(Document images with source code)

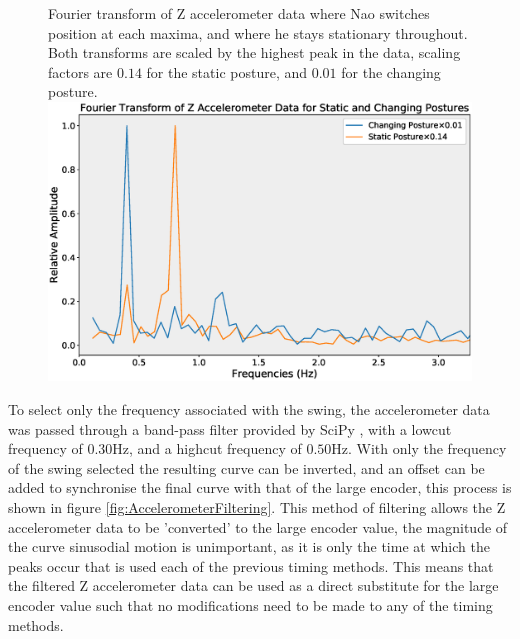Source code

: \documentclass[11pt]{article}
\begin{document}
    \begin{figure}[!htb]
        \centering
        \captionbox
             {Fourier transform of Z accelerometer data where Nao switches position at each maxima, and where he stays stationary throughout. Both transforms are scaled by the highest peak in the data, scaling factors are $0.14$ for the static posture, and $0.01$ for the changing posture.\label{fig:FrequencyDecomposition}}
             {\includegraphics[width=1.0\textwidth]{FrequencyDecomposition.eps}}
    \end{figure}

To select only the frequency associated with the swing, the accelerometer data was passed through a band-pass filter provided by SciPy \cite{SciPy}, with a lowcut frequency of $0.30$Hz, and a highcut frequency of $0.50$Hz. With only the frequency of the swing selected the resulting curve can be inverted, and an offset can be added to synchronise the final curve with that of the large encoder, this process is shown in figure \ref{fig:AccelerometerFiltering}. This method of filtering allows the Z accelerometer data to be 'converted' to the large encoder value, the magnitude of the curve sinusodial motion is unimportant, as it is only the time at which the peaks occur that is used each of the previous timing methods. This means that the filtered Z accelerometer data can be used as a direct substitute for the large encoder value such that no modifications need to be made to any of the timing methods.\\
\end{document}
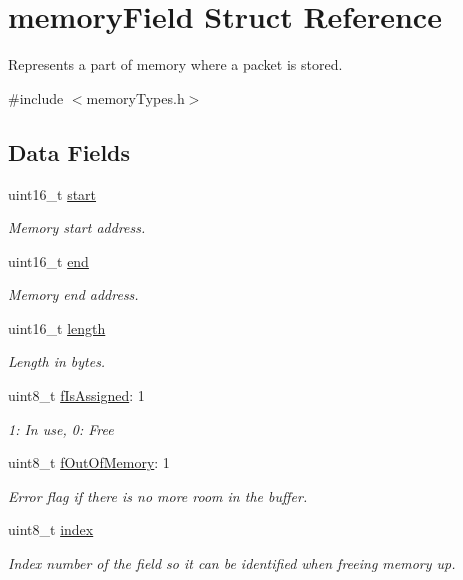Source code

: \hypertarget{structmemory_field}{}\section{memory\+Field Struct Reference}
\label{structmemory_field}


Represents a part of memory where a packet is stored.  




{\ttfamily \#include $<$memory\+Types.\+h$>$}

\subsection*{Data Fields}
\begin{DoxyCompactItemize}
\item 
uint16\+\_\+t \mbox{\hyperlink{structmemory_field_a171a2b5d11b1a5891c38a98ac731a161}{start}}
\begin{DoxyCompactList}\small\item\em Memory start address. \end{DoxyCompactList}\item 
uint16\+\_\+t \mbox{\hyperlink{structmemory_field_afbcd798d035e37e733b567c2b0cb96dc}{end}}
\begin{DoxyCompactList}\small\item\em Memory end address. \end{DoxyCompactList}\item 
uint16\+\_\+t \mbox{\hyperlink{structmemory_field_a1892eba2086d12ac2b09005aeb09ea3b}{length}}
\begin{DoxyCompactList}\small\item\em Length in bytes. \end{DoxyCompactList}\item 
uint8\+\_\+t \mbox{\hyperlink{structmemory_field_a36ed4d8e7e2e5f308044e7b422a80028}{f\+Is\+Assigned}}\+: 1
\begin{DoxyCompactList}\small\item\em 1\+: In use, 0\+: Free \end{DoxyCompactList}\item 
uint8\+\_\+t \mbox{\hyperlink{structmemory_field_a90bc80d5fb22db8fba7b5601b9336395}{f\+Out\+Of\+Memory}}\+: 1
\begin{DoxyCompactList}\small\item\em Error flag if there is no more room in the buffer. \end{DoxyCompactList}\item 
uint8\+\_\+t \mbox{\hyperlink{structmemory_field_aae5a12e607d0f782506d9e6ec6179c64}{index}}
\begin{DoxyCompactList}\small\item\em Index number of the field so it can be identified when freeing memory up. \end{DoxyCompactList}\end{DoxyCompactItemize}


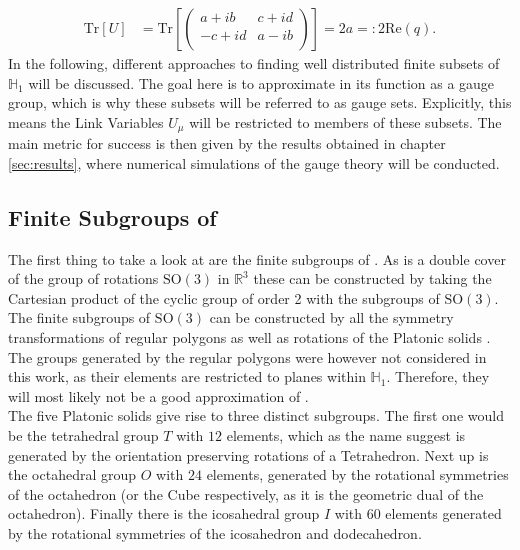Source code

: \begin{align*}
 \mathrm{Tr}\left[ U \right] & = \mathrm{Tr}\left[ \begin{pmatrix}
   a + ib  & c + id \\
   -c + id & a - ib \\
  \end{pmatrix} \right] = 2 a = : 2 \mathrm{Re} (q) \textrm{.}
\end{align*}
In the following, different approaches to finding well distributed finite subsets of $\mathbb{H}_1$ will be discussed. The goal here is to approximate \SUTwo in its function as a gauge group, which is why these subsets will be referred to as gauge sets. Explicitly, this means the Link Variables $U_\mu$ will be restricted to members of these subsets. The main metric for success is then given by the results obtained in chapter \ref{sec:results}, where numerical simulations of the gauge theory will be conducted.

\subsection{Finite Subgroups of \SUTwo}

The first thing to take a look at are the finite subgroups of \SUTwo. As \SUTwo is a double cover of the group of rotations $\mathrm{SO(3)}$ in $\mathbb{R}^3$ these can be constructed by taking the Cartesian product of the cyclic group of order 2 with the subgroups of $\mathrm{SO}(3)$. The finite subgroups of $\mathrm{SO}(3)$ can be constructed by all the symmetry transformations of regular polygons as well as rotations of the Platonic solids \cite{Klein:1880}. The groups generated by the regular polygons were however not considered in this work, as their elements are restricted to planes within $\mathbb{H}_1$. Therefore, they will most likely not be a good approximation of \SUTwo.\\

The five Platonic solids give rise to three distinct subgroups. The first one would be the tetrahedral group $T$ with $12$ elements, which as the name suggest is generated by the orientation preserving rotations of a Tetrahedron. Next up is the octahedral group $O$ with $24$ elements, generated by the rotational symmetries of the octahedron (or the Cube respectively, as it is the geometric dual of the octahedron). Finally there is the icosahedral group $I$ with $60$ elements generated by the rotational symmetries of the icosahedron and dodecahedron.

[HOW TO COMPLETE THIS TASK]
If a line in the entries contains the word "Platonic", copy that line out.

[RESPONSE TO THE EXERCISE]
The first thing to take a look at are the finite subgroups of \SUTwo. As \SUTwo is a double cover of the group of rotations $\mathrm{SO(3)}$ in $\mathbb{R}^3$ these can be constructed by taking the Cartesian product of the cyclic group of order 2 with the subgroups of $\mathrm{SO}(3)$. The finite subgroups of $\mathrm{SO}(3)$ can be constructed by all the symmetry transformations of regular polygons as well as rotations of the Platonic solids \cite{Klein:1880}. The groups generated by the regular polygons were however not considered in this work, as their elements are restricted to planes within $\mathbb{H}_1$. Therefore, they will most likely not be a good approximation of \SUTwo.\\
The five Platonic solids give rise to three distinct subgroups. The first one would be the tetrahedral group $T$ with $12$ elements, which as the name suggest is generated by the orientation preserving rotations of a Tetrahedron. Next up is the octahedral group $O$ with $24$ elements, generated by the rotational symmetries of the octahedron (or the Cube respectively, as it is the geometric dual of the octahedron). Finally there is the icosahedral group $I$ with $60$ elements generated by the rotational symmetries of the icosahedron and dodecahedron.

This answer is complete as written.